The lines to find are those in the entries that hold the word "decoder"; copy every one of them.
Exercise material START
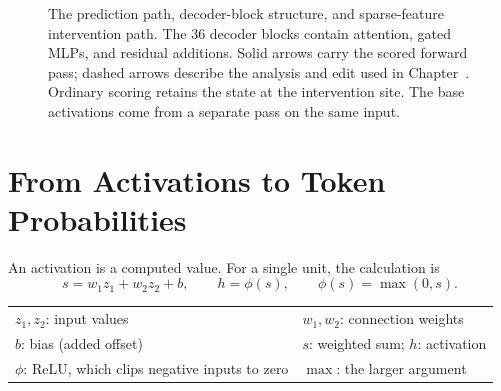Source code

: \documentclass[12pt]{report}
\newcommand{\chref}[1]{Chapter~\uppercase\expandafter{\romannumeral\getrefnumber{#1}}}
\begin{document}
\begin{figure}[p]
\caption[Prediction architecture and intervention location]{The prediction
path, decoder-block structure, and sparse-feature intervention path.
The 36 decoder blocks contain attention, gated MLPs, and residual additions.
Solid arrows carry the scored forward pass; dashed arrows describe the
analysis and edit used in \chref{ch:mech}. Ordinary scoring retains the
state at the intervention site. The base activations come from a separate
pass on the same input.}
\label{fig:lm-architecture}
\label{fig:lm-mlp}
\end{figure}
\clearpage

\section{From Activations to Token Probabilities}
\label{sec:lm-softmax}
An activation is a computed value. For a single unit, the calculation is
\begin{equation}
s=w_1z_1+w_2z_2+b,\qquad h=\phi(s),\qquad
\phi(s)=\max(0,s).
\label{eq:lm-neuron}
\end{equation}
\noindent
\begin{tabular}{@{}ll@{}}
$z_1,z_2$: input values & $w_1,w_2$: connection weights \\
$b$: bias (added offset) & $s$: weighted sum; $h$: activation \\
$\phi$: ReLU, which clips negative inputs to zero & $\max$: the larger argument
\end{tabular}
\end{document}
Exercise material END
* Problem solution:
path, decoder-block structure, and sparse-feature intervention path.
The 36 decoder blocks contain attention, gated MLPs, and residual additions.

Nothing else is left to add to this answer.